Task to complete: Scan the records for the string "time", then copy each line that has it.

Stored data:

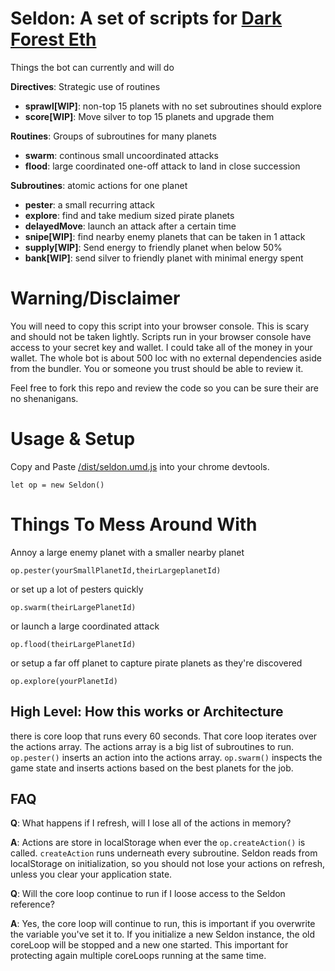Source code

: # Seldon: A set of scripts for [Dark Forest Eth](https://zkga.me)

Things the bot can currently and will do

  __Directives__: Strategic use of routines
   - __sprawl[WIP]__: non-top 15 planets with no set subroutines should explore
   - __score[WIP]__: Move silver to top 15 planets and upgrade them 
  
  __Routines__: Groups of subroutines for many planets
 - __swarm__: continous small uncoordinated attacks
 - __flood__: large coordinated one-off attack to land in close succession
  
  __Subroutines__: atomic actions for one planet 
  - __pester__: a small recurring attack
  - __explore__: find and take medium sized pirate planets
  - __delayedMove__: launch an attack after a certain time
  - __snipe[WIP]__: find nearby enemy planets that can be taken in 1 attack
  - __supply[WIP]__: Send energy to friendly planet when below 50%
  - __bank[WIP]__: send silver to friendly planet with minimal energy spent


# Warning/Disclaimer
You will need to copy this script into your browser console. This is scary and should not be taken lightly. Scripts run in your browser console have access to your secret key and wallet. I could take all of the money in your wallet. The whole bot is about 500 loc with no external dependencies aside from the bundler. You or someone you trust should be able to review it.

Feel free to fork this repo and review the code so you can be sure their are no shenanigans. 


# Usage & Setup
Copy and Paste [/dist/seldon.umd.js](/dist/seldon.umd.js) into your chrome devtools. 

`let op = new Seldon()`
  
# Things To Mess Around With

Annoy a large enemy planet with a smaller nearby planet

`op.pester(yourSmallPlanetId,theirLargeplanetId)`
  
or set up a lot of pesters quickly

`op.swarm(theirLargePlanetId)`

or launch a large coordinated attack

`op.flood(theirLargePlanetId)`

or setup a far off planet to capture pirate planets as they're discovered

`op.explore(yourPlanetId)`


## High Level: How this works or Architecture
there is core loop that runs every 60 seconds. That core loop iterates over the actions array. The actions array is a big list of subroutines to run.  `op.pester()` inserts an action into the actions array. `op.swarm()` inspects the game state and inserts actions based on the best planets for the job.

## FAQ
__Q__: What happens if I refresh, will I lose all of the actions in memory?

__A__: Actions are store in localStorage when ever the `op.createAction()` is called. `createAction` runs underneath every subroutine. Seldon reads from localStorage on initialization, so you should not lose your actions on refresh, unless you clear your application state.

__Q__: Will the core loop continue to run if I loose access to the Seldon reference? 

__A__: Yes, the core loop will continue to run, this is important if you overwrite the variable you've set it to. If you initialize a new Seldon instance, the old coreLoop will be stopped and a new one started.  This important for protecting again multiple coreLoops running at the same time.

Answer space:
  - __delayedMove__: launch an attack after a certain time
__A__: Yes, the core loop will continue to run, this is important if you overwrite the variable you've set it to. If you initialize a new Seldon instance, the old coreLoop will be stopped and a new one started.  This important for protecting again multiple coreLoops running at the same time.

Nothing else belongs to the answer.